Saint Alphonse-Marie de Liguori : FOLIE DE L’HOMME QUI VIT DANS LA DISGRÂCE DE DIEU

Saint Alphonse1. Les saints sur la terre méprisent les honneurs, les richesses, plaisirs des sens ; ils se complaisent dans la pauvreté, les mépris, la pénitence ; les pécheurs les considèrent et les traitent comme des insensés. Mais le grand jour du jugement final viendra ; leur langage, alors, sera tout autre : « Nous avons traité de folie la vie des saints : les insensés, c’était nous! » (Sg 5, 4).

Est-il, en effet, plus grande démence que de vivre sans Dieu? N’est-ce pas se condamner à traîner ici-bas une vie malheureuse, pour tomber dans une autre incomparablement plus malheureuse, en enfer ?

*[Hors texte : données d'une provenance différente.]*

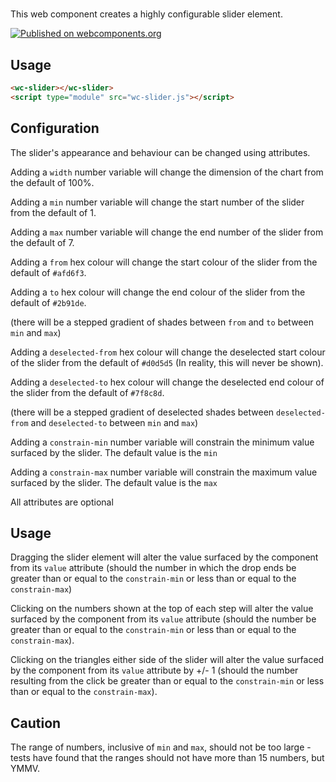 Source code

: # <wc-slider>

This web component creates a highly configurable slider element.

[![Published on webcomponents.org](https://img.shields.io/badge/webcomponents.org-published-blue.svg)](https://www.webcomponents.org/element/@annoyingmouse/wc-slider)

## Usage

```html
<wc-slider></wc-slider>
<script type="module" src="wc-slider.js"></script>
```

## Configuration

The slider's appearance and behaviour can be changed using attributes.

Adding a `width` number variable will change the dimension of the chart from the default of 100%.

Adding a `min` number variable will change the start number of the slider from the default of 1.

Adding a `max` number variable will change the end number of the slider from the default of 7.

Adding a `from` hex colour will change the start colour of the slider from the default of `#afd6f3`.

Adding a `to` hex colour will change the end colour of the slider from the default of `#2b91de`.

(there will be a stepped gradient of shades between `from` and `to` between `min` and `max`)

Adding a `deselected-from` hex colour will change the deselected start colour of the slider from the default of `#d0d5d5` (In reality, this will never be shown).

Adding a `deselected-to` hex colour will change the deselected end colour of the slider from the default of `#7f8c8d`.

(there will be a stepped gradient of deselected shades between `deselected-from` and `deselected-to` between `min` and `max`)

Adding a `constrain-min` number variable will constrain the minimum value surfaced by the slider. The default value is the `min`

Adding a `constrain-max` number variable will constrain the maximum value surfaced by the slider. The default value is the `max`

All attributes are optional

## Usage

Dragging the slider element will alter the value surfaced by the component from its `value` attribute (should the number in which the drop ends be greater than or equal to the `constrain-min` or less than or equal to the `constrain-max`)

Clicking on the numbers shown at the top of each step will alter the value surfaced by the component from its `value` attribute (should the number be greater than or equal to the `constrain-min` or less than or equal to the `constrain-max`).

Clicking on the triangles either side of the slider will alter the value surfaced by the component from its `value` attribute by +/- 1 (should the number resulting from the click be greater than or equal to the `constrain-min` or less than or equal to the `constrain-max`).

## Caution

The range of numbers, inclusive of `min` and `max`, should not be too large - tests have found that the ranges should not have more than 15 numbers, but YMMV.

Non, mon Dieu, je ne veux pas attendre le jour du jugement, pour reconnaître ma folie; dès maintenant je la proclame: par mes offenses, ô mon souverain Bien, je me suis conduit envers vous comme un misérable insensé. « Mon Père, je ne mérite plus d’être appelé votre fils » (Lc 15, 21).

Je ne suis pas digne d’obtenir mon pardon; mais ce pardon, je l’espère par le Sang précieux que vous avez répandu sur moi. Mon Jésus, je me repens de vous avoir méprisé; je vous aime plus que toutes choses.

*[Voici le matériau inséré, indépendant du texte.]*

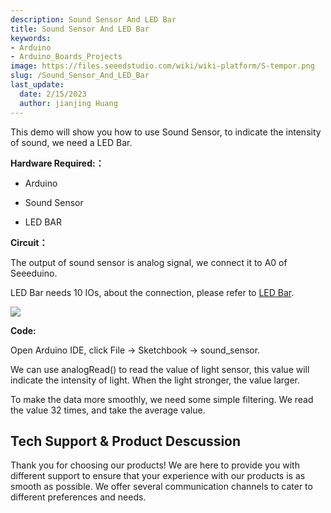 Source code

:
 ```yaml
---
description: Sound Sensor And LED Bar
title: Sound Sensor And LED Bar
keywords:
- Arduino
- Arduino_Boards_Projects
image: https://files.seeedstudio.com/wiki/wiki-platform/S-tempor.png
slug: /Sound_Sensor_And_LED_Bar
last_update:
  date: 2/15/2023
  author: jianjing Huang
---
```


<!-- ---
name: Sound Sensor And LED Bar
category: Tutorial
oldwikiname:  Sound Sensor And LED Bar
prodimagename:
surveyurl: https://www.research.net/r/Relay_Control_LED
--- -->
This demo will show you how to use Sound Sensor, to indicate the intensity of sound, we need a LED Bar.

**Hardware Required:：**

* Arduino

* Sound Sensor

* LED BAR

**Circuit：**

The output of sound sensor is analog signal, we connect it to A0 of Seeeduino.

LED Bar needs 10 IOs, about the connection, please refer to [LED Bar](https://arduino.cc/en/Tutorial/BarGraph).

![](https://files.seeedstudio.com/wiki/Sound_Sensor_And_LED_Bar/img/Sidekick_35_1.png)

**Code:**

Open Arduino IDE, click File -&gt; Sketchbook -&gt; sound_sensor.

We can use analogRead() to read the value of light sensor, this value will indicate the intensity of light. When the light stronger, the value larger.

To make the data more smoothly, we need some simple filtering. We read the value 32 times, and take the average value.

## Tech Support & Product Descussion

Thank you for choosing our products! We are here to provide you with different support to ensure that your experience with our products is as smooth as possible. We offer several communication channels to cater to different preferences and needs.

<div class="button_tech_support_container">
<a href="https://forum.seeedstudio.com/" class="button_forum"></a> 
<a href="https://www.seeedstudio.com/contacts" class="button_email"></a>
</div>

<div class="button_tech_support_container">
<a href="https://discord.gg/eWkprNDMU7" class="button_discord"></a> 
<a href="https://github.com/Seeed-Studio/wiki-documents/discussions/69" class="button_discussion"></a>
</div>
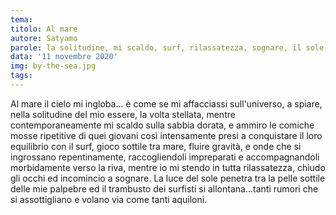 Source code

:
 ```yaml
---
tema:
titolo: Al mare
autore: Satyamo
parole: la solitudine, mi scaldo, surf, rilassatezza, sognare, il sole, trambusto, aquiloni
data: '11 novembre 2020'
img: by-the-sea.jpg
tags: 
---
```

Al mare il cielo mi ingloba... è come se mi affacciassi sull'universo, a spiare, nella solitudine del mio essere, la volta stellata, mentre contemporaneamente mi scaldo sulla sabbia dorata, e ammiro le comiche mosse ripetitive di quei giovani così intensamente presi a conquistare il loro equilibrio con il surf, gioco sottile tra mare, fluire gravità, e onde che si ingrossano repentinamente, raccogliendoli impreparati e accompagnandoli morbidamente verso la riva, mentre io mi stendo in tutta rilassatezza, chiudo gli occhi ed incomincio a sognare.  La luce del sole penetra tra la pelle sottile delle mie palpebre ed il trambusto dei surfisti si allontana...tanti rumori che si assottigliano e volano via come tanti aquiloni.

2. Pauvres pécheurs ! Les passions les aveuglent tellement qu’ils en perdent le simple bon sens.

Que dirait-on, en effet, d’un homme qui vendrait un royaume pour une obole ? Que dire, par conséquent, de l’homme qui, pour un plaisir, pour une fumée, pour un caprice, vend le ciel, vend la grâce de Dieu ? Tel est l’aveuglement des pécheurs: ils ne pensent qu’à la vie présente qui doit bientôt finir ; quant à celle qui ne finira jamais, ils agissent comme s’ils voulaient la passer en enfer.

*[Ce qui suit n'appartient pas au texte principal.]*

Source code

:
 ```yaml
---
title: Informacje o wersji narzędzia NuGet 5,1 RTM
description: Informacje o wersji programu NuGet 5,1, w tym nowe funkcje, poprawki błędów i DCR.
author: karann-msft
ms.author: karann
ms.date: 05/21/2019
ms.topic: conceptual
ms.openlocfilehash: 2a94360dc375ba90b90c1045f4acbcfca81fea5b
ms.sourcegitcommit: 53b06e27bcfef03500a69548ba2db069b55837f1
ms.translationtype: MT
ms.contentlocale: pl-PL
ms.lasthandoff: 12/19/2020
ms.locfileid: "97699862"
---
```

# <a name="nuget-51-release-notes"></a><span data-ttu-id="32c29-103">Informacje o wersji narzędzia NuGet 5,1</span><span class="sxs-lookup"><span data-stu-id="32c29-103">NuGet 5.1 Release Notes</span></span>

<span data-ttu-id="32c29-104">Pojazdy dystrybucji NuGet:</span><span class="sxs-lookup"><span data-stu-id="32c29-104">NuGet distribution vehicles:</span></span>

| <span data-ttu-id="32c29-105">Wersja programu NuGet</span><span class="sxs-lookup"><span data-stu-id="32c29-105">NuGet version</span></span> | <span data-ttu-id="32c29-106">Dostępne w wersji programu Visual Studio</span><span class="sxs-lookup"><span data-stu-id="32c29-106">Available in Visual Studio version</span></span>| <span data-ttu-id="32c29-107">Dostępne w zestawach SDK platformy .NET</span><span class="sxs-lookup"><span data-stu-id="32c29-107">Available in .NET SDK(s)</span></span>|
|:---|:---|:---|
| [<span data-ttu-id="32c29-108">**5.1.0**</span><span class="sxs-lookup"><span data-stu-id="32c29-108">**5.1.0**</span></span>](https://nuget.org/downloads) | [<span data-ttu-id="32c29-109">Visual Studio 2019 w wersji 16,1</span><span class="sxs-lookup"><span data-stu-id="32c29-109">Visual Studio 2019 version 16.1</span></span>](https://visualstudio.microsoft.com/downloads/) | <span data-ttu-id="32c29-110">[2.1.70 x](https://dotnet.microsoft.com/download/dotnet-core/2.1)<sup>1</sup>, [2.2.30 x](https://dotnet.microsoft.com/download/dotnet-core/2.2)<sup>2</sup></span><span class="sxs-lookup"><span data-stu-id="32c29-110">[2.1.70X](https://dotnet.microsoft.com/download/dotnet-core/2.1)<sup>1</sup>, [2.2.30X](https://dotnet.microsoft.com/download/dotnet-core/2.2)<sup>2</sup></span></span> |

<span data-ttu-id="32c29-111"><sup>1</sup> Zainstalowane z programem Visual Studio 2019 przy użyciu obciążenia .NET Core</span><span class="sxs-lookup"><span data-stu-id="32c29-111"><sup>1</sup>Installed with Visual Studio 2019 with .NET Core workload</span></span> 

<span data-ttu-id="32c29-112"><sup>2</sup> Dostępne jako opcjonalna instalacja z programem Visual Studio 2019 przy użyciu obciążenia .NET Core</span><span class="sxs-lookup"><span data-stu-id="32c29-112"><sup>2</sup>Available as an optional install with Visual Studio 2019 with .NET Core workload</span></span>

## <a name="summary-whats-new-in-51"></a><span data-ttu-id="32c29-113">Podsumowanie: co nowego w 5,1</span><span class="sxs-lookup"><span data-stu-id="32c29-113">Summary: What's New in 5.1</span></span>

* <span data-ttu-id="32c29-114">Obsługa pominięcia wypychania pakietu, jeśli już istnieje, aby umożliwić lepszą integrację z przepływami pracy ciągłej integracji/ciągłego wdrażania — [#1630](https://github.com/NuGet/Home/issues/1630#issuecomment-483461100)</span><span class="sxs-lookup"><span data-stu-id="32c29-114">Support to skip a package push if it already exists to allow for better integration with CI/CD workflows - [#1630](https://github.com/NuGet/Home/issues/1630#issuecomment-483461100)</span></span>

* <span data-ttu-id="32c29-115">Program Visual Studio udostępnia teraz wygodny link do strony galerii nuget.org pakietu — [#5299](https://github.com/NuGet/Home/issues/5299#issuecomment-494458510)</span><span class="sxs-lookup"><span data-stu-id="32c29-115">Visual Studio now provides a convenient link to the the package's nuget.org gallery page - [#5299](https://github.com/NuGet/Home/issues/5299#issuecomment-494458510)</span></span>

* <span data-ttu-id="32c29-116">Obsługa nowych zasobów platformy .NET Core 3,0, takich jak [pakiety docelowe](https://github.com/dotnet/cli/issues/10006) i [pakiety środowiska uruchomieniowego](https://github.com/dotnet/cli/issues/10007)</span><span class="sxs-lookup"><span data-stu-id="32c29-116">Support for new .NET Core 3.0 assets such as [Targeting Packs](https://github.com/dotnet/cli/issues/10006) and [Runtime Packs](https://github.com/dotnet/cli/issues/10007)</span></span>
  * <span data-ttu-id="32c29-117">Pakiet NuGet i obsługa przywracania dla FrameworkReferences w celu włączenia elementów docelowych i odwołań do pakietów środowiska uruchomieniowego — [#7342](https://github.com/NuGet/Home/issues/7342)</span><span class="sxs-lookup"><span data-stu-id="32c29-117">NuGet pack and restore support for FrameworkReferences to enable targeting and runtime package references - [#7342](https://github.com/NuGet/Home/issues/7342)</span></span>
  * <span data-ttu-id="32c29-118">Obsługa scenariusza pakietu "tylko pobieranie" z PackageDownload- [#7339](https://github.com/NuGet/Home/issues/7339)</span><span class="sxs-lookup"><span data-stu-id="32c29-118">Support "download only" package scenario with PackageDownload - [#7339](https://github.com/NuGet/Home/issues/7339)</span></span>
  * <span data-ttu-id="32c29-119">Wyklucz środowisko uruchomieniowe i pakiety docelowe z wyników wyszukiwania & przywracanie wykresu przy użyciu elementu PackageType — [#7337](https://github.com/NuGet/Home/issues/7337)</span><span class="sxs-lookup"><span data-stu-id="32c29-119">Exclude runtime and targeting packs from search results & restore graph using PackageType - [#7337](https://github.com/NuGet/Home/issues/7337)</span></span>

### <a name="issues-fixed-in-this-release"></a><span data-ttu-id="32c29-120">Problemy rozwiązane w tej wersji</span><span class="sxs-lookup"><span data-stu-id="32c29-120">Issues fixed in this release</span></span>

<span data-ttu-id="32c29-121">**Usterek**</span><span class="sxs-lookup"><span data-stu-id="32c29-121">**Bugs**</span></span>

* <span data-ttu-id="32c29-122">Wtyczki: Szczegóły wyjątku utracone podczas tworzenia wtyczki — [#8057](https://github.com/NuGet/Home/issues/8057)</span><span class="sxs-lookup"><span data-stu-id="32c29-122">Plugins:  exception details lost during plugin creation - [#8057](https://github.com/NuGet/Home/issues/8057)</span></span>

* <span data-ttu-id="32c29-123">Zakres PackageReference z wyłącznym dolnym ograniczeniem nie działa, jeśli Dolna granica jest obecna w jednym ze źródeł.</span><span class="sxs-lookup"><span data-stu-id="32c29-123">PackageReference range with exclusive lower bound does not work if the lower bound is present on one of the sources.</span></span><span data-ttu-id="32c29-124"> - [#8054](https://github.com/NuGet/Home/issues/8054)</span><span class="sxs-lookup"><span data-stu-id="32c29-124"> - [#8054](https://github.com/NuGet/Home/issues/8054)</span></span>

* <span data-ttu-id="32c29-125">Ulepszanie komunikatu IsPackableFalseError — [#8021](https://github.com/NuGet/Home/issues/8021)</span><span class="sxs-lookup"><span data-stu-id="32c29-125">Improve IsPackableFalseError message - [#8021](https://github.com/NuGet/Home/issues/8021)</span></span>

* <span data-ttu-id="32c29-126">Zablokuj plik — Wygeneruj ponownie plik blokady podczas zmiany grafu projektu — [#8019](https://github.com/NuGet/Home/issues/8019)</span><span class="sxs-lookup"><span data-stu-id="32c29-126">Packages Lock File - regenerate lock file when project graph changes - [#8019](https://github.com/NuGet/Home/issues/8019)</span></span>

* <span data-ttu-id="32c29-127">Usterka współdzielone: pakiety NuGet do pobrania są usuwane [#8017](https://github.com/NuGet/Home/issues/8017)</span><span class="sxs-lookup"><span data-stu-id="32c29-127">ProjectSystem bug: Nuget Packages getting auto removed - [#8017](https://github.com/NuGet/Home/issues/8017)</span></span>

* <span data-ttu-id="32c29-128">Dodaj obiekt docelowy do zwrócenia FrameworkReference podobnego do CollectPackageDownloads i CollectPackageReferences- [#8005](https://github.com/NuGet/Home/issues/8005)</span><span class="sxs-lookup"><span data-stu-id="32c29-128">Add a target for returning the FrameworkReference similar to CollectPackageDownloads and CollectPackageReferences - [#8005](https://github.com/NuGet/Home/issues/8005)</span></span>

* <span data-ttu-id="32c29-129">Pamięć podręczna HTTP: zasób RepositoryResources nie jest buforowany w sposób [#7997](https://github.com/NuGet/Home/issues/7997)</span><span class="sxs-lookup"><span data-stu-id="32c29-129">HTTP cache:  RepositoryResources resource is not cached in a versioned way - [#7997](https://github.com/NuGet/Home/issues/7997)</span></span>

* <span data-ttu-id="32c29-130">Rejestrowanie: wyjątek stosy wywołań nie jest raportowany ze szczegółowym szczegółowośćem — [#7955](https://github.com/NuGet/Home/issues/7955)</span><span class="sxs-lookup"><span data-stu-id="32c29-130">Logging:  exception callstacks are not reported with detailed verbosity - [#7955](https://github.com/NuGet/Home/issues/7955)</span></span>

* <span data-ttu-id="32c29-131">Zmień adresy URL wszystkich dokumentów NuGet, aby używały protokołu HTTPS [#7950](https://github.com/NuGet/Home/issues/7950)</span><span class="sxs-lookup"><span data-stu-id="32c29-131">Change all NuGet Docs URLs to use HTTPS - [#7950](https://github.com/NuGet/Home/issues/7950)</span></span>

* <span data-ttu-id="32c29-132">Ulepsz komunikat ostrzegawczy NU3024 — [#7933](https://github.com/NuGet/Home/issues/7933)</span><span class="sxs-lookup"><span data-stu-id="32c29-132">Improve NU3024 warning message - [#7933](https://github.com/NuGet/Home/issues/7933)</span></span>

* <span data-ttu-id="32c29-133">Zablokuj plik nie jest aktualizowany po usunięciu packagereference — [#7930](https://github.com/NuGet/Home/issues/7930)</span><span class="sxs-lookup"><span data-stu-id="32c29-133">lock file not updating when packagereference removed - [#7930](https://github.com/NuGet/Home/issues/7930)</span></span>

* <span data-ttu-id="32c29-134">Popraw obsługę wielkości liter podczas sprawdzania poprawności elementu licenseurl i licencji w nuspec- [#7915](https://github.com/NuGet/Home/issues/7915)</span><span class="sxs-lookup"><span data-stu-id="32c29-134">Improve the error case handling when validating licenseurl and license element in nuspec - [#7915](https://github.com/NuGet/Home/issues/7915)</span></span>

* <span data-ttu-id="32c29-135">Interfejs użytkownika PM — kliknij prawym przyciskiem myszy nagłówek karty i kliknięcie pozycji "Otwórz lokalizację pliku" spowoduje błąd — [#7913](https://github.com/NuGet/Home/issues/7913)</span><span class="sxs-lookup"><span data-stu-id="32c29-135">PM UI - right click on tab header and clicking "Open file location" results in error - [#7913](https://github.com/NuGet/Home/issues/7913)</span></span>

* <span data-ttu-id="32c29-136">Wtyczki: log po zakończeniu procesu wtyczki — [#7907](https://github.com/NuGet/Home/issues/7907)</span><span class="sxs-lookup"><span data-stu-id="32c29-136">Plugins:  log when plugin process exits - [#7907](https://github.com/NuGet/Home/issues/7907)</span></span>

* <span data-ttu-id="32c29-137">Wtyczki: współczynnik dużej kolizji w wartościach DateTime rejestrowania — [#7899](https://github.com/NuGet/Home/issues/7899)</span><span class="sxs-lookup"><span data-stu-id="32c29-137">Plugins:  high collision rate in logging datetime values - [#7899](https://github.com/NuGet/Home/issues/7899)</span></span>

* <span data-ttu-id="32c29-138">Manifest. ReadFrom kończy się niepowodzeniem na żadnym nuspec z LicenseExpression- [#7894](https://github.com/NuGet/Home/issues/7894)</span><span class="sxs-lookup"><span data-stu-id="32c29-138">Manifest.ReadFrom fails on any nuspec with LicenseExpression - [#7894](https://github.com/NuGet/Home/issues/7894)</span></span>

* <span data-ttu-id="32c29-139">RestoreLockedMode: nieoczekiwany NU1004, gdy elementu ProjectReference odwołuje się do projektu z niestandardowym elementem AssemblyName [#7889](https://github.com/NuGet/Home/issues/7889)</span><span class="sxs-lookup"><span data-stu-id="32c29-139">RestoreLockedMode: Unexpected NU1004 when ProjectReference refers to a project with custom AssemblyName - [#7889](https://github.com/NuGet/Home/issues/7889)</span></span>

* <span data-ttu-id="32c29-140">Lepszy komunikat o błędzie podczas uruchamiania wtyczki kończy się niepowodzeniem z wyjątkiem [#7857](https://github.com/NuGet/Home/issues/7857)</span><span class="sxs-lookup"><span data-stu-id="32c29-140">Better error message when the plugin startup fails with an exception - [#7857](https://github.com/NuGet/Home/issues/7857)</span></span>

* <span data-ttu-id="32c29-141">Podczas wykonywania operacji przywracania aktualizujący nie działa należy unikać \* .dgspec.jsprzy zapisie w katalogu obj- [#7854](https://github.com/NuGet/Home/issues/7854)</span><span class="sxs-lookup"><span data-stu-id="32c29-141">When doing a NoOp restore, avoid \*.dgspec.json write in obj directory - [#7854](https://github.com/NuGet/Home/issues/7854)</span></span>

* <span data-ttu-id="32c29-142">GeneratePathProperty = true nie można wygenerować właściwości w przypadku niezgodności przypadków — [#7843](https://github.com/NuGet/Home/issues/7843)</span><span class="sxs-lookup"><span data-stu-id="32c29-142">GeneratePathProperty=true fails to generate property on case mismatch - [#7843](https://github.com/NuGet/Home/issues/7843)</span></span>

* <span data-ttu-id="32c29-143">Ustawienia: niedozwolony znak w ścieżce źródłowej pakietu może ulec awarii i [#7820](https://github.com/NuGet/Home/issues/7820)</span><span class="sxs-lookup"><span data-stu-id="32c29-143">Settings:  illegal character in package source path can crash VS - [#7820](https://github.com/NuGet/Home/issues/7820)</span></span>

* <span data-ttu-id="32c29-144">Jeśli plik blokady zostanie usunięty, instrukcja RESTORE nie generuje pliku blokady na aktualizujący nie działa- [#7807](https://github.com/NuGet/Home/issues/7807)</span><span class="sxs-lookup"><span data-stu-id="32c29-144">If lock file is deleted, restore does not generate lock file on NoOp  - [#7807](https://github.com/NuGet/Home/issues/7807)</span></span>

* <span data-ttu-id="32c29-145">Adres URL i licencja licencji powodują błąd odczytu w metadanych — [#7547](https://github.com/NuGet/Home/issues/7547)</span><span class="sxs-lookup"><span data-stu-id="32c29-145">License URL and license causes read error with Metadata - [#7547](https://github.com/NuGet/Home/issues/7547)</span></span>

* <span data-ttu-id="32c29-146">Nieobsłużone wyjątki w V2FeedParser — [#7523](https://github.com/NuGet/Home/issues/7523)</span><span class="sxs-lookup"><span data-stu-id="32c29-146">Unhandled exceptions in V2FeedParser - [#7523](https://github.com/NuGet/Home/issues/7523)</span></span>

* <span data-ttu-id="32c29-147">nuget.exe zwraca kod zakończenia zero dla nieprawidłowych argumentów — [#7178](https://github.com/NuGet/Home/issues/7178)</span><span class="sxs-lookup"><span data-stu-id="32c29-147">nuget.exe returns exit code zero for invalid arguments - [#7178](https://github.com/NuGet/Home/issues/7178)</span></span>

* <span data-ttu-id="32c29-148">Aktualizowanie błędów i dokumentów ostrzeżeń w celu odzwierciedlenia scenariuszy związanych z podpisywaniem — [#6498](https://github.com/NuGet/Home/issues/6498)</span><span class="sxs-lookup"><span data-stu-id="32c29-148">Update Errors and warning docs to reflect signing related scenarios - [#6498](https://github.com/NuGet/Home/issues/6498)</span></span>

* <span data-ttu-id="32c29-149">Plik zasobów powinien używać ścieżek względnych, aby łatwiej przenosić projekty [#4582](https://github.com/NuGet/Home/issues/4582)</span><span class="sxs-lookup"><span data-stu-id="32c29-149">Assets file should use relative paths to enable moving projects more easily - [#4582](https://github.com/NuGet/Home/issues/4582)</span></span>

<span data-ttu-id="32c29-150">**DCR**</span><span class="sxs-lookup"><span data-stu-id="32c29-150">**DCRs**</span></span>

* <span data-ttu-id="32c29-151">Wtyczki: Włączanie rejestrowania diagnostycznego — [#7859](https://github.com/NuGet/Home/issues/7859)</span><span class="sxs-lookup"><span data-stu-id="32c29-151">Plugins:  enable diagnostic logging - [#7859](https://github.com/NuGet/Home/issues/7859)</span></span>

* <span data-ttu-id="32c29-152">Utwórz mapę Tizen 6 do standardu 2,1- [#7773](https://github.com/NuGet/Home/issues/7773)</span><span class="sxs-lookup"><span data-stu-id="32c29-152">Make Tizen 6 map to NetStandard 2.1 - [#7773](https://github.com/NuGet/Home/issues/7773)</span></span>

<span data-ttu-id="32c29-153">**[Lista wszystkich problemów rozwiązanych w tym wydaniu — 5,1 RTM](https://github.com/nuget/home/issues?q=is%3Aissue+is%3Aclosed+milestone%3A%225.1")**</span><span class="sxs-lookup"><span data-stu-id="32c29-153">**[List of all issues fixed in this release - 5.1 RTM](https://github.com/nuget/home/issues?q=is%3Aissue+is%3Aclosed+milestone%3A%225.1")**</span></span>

Ah ! Mon Dieu, ne permettez pas que je reste aveugle plus longtemps: je n’ai que trop couru, dans le passé, après la satisfaction de mes mauvais penchants; je vous ai trop méprisé, vous le Bien infini. Maintenant je déteste toutes mes iniquités et je vous aime plus que toute chose.

3. Infortunés mondains ! Ils déploreront leur folie un jour; mais quand ? Hélas ! Quand il n’y aura plus de remède à leur malheur. « À quoi nous a servi l’orgueil ? gémiront-ils ? Que nous a rapporté la richesse avec la jactance ? Tout a passé comme une ombre » (Sg 5, 8-9). En effet, pareils à des ombres rapides, tous leurs plaisirs se seront évanouis; de leurs honneurs et de leurs richesses, ils ne retireront que des supplices et des pleurs éternels.

Mon Jésus, ayez pitié de moi. Je vous ai misérablement oublié; mais vous, vous ne m’avez pas oublié, je le vois. Je vous aime, ô mon Amour, de toute mon âme; plus que tout autre mal je déteste mes offenses. Pardonnez-moi, ô mon Dieu ; oubliez toutes les peines que je vous ai faites. Vous connaissez ma faiblesse: ne m’abandonnez donc pas. Donnez-moi la force de surmonter, pour vous faire plaisir, toute difficulté.

Ô Marie, Mère de Dieu, je place en vous toutes mes espérances.